>>>>>

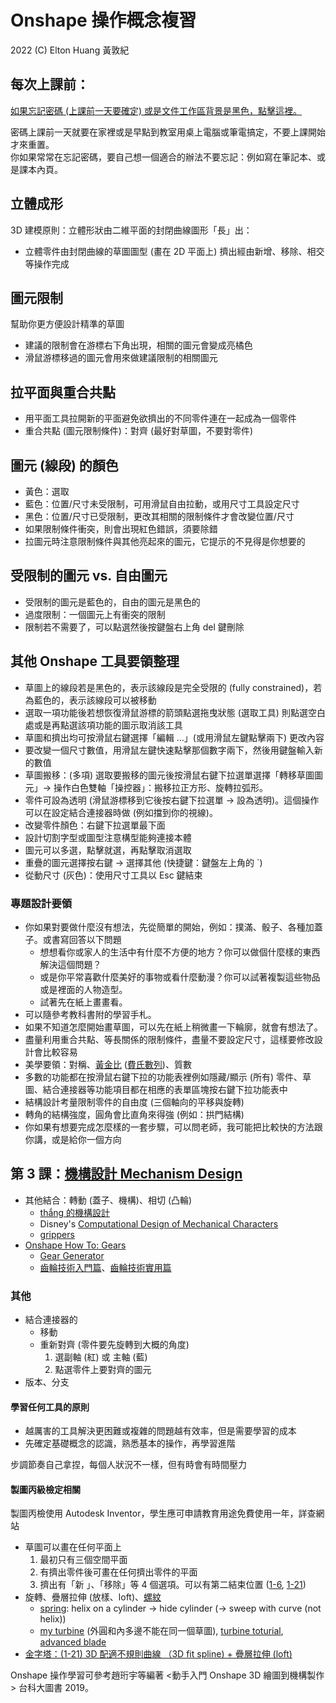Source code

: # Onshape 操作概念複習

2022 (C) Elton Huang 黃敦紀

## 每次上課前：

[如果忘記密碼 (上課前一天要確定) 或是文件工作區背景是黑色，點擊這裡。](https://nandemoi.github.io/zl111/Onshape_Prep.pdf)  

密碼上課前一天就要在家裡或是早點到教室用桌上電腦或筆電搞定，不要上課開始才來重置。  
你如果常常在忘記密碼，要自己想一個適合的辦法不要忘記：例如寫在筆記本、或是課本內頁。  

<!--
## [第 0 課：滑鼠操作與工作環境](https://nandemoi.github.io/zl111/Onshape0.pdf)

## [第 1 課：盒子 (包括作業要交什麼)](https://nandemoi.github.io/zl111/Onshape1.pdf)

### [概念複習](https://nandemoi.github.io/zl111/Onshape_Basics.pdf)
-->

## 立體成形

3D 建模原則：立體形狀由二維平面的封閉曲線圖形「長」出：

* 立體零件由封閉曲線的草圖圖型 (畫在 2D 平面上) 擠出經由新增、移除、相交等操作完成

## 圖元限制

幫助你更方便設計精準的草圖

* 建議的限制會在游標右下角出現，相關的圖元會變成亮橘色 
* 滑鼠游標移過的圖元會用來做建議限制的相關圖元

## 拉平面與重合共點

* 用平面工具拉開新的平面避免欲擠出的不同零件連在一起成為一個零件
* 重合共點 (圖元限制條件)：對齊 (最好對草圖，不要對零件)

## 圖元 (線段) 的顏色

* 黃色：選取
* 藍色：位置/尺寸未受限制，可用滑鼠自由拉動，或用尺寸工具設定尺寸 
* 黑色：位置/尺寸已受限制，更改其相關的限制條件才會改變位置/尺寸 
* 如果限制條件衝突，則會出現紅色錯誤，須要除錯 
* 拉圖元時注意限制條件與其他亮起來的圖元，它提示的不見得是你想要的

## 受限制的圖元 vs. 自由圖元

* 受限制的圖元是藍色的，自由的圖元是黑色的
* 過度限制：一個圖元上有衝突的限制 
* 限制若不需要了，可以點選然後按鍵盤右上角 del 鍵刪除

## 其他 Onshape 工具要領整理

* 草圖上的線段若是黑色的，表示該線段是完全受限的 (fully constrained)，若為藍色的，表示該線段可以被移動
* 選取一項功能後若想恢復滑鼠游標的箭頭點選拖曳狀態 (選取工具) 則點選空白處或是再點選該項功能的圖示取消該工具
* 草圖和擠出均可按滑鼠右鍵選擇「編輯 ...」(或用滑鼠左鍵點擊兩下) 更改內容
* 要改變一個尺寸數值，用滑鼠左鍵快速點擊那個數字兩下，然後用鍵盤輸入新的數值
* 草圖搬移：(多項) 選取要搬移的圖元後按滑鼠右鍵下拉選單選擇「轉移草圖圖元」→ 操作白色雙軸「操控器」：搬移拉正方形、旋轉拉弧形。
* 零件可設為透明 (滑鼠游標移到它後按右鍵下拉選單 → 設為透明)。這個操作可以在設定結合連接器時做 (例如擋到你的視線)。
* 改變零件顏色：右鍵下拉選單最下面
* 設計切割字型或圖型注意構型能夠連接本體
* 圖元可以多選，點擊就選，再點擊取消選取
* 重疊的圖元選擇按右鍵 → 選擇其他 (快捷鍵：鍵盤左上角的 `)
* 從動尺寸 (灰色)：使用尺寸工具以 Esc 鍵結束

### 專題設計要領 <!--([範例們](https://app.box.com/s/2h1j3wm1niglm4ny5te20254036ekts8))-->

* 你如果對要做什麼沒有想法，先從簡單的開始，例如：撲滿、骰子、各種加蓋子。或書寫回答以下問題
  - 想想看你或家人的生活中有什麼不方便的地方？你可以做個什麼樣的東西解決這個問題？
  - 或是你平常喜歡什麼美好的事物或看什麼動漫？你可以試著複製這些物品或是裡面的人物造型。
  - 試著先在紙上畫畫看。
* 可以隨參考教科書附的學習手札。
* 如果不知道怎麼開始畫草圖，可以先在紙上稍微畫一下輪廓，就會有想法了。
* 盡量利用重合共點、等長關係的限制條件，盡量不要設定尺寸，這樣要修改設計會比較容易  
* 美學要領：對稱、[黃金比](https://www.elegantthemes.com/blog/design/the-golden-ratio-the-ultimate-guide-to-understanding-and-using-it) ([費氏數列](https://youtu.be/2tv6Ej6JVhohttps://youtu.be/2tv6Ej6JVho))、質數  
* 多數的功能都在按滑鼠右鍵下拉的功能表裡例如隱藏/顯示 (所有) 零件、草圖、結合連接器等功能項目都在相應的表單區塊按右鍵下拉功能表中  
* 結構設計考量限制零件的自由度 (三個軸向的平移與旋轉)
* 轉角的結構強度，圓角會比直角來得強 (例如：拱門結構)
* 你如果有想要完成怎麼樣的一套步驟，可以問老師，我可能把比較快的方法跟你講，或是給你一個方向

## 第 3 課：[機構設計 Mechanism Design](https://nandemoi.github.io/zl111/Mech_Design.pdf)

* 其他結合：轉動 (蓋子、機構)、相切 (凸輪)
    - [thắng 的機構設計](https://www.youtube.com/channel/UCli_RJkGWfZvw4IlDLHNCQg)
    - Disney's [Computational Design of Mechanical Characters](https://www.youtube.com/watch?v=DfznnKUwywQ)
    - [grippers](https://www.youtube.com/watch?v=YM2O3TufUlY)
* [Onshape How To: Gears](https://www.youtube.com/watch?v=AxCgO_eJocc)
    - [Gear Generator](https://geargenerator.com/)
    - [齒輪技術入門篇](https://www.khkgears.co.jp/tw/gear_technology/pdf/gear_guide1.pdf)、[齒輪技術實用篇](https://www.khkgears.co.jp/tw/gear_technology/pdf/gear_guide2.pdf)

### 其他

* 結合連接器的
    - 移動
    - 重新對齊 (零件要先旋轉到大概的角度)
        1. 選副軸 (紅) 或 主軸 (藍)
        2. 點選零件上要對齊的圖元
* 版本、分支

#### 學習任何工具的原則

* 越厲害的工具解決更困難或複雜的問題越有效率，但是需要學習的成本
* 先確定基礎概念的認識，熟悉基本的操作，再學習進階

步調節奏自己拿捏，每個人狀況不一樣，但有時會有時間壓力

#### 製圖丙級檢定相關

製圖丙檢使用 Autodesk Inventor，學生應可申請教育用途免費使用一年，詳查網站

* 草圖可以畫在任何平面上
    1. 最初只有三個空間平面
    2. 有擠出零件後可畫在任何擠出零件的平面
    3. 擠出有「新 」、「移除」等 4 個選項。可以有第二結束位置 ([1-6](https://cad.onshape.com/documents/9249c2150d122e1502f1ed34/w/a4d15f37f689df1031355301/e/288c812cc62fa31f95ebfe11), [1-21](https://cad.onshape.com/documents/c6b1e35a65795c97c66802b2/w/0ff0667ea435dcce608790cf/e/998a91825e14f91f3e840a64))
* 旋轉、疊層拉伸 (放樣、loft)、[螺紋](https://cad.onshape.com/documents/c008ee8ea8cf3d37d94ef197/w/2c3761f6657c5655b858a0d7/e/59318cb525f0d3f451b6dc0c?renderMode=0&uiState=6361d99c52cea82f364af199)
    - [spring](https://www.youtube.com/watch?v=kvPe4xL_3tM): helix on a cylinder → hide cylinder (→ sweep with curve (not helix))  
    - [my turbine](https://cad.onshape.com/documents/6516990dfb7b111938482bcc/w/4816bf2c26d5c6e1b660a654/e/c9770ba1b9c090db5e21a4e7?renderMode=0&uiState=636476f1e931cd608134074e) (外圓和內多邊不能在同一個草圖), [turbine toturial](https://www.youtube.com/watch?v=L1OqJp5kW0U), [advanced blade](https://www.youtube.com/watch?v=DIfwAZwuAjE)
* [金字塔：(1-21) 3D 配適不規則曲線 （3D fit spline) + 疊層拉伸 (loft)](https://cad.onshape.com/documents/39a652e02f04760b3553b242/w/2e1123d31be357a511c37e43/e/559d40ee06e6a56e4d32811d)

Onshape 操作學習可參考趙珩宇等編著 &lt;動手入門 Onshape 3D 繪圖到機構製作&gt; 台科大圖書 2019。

<<<<<

Print exactly the lines of the listing above starting at the line containing "- 試著先在紙上畫畫看。" and ending at the line containing "2. 有擠出零件後可畫在任何擠出零件的平面", both included.

_Output for this exercise:_
  - 試著先在紙上畫畫看。
* 可以隨參考教科書附的學習手札。
* 如果不知道怎麼開始畫草圖，可以先在紙上稍微畫一下輪廓，就會有想法了。
* 盡量利用重合共點、等長關係的限制條件，盡量不要設定尺寸，這樣要修改設計會比較容易  
* 美學要領：對稱、[黃金比](https://www.elegantthemes.com/blog/design/the-golden-ratio-the-ultimate-guide-to-understanding-and-using-it) ([費氏數列](https://youtu.be/2tv6Ej6JVhohttps://youtu.be/2tv6Ej6JVho))、質數  
* 多數的功能都在按滑鼠右鍵下拉的功能表裡例如隱藏/顯示 (所有) 零件、草圖、結合連接器等功能項目都在相應的表單區塊按右鍵下拉功能表中  
* 結構設計考量限制零件的自由度 (三個軸向的平移與旋轉)
* 轉角的結構強度，圓角會比直角來得強 (例如：拱門結構)
* 你如果有想要完成怎麼樣的一套步驟，可以問老師，我可能把比較快的方法跟你講，或是給你一個方向

## 第 3 課：[機構設計 Mechanism Design](https://nandemoi.github.io/zl111/Mech_Design.pdf)

* 其他結合：轉動 (蓋子、機構)、相切 (凸輪)
    - [thắng 的機構設計](https://www.youtube.com/channel/UCli_RJkGWfZvw4IlDLHNCQg)
    - Disney's [Computational Design of Mechanical Characters](https://www.youtube.com/watch?v=DfznnKUwywQ)
    - [grippers](https://www.youtube.com/watch?v=YM2O3TufUlY)
* [Onshape How To: Gears](https://www.youtube.com/watch?v=AxCgO_eJocc)
    - [Gear Generator](https://geargenerator.com/)
    - [齒輪技術入門篇](https://www.khkgears.co.jp/tw/gear_technology/pdf/gear_guide1.pdf)、[齒輪技術實用篇](https://www.khkgears.co.jp/tw/gear_technology/pdf/gear_guide2.pdf)

### 其他

* 結合連接器的
    - 移動
    - 重新對齊 (零件要先旋轉到大概的角度)
        1. 選副軸 (紅) 或 主軸 (藍)
        2. 點選零件上要對齊的圖元
* 版本、分支

#### 學習任何工具的原則

* 越厲害的工具解決更困難或複雜的問題越有效率，但是需要學習的成本
* 先確定基礎概念的認識，熟悉基本的操作，再學習進階

步調節奏自己拿捏，每個人狀況不一樣，但有時會有時間壓力

#### 製圖丙級檢定相關

製圖丙檢使用 Autodesk Inventor，學生應可申請教育用途免費使用一年，詳查網站

* 草圖可以畫在任何平面上
    1. 最初只有三個空間平面
    2. 有擠出零件後可畫在任何擠出零件的平面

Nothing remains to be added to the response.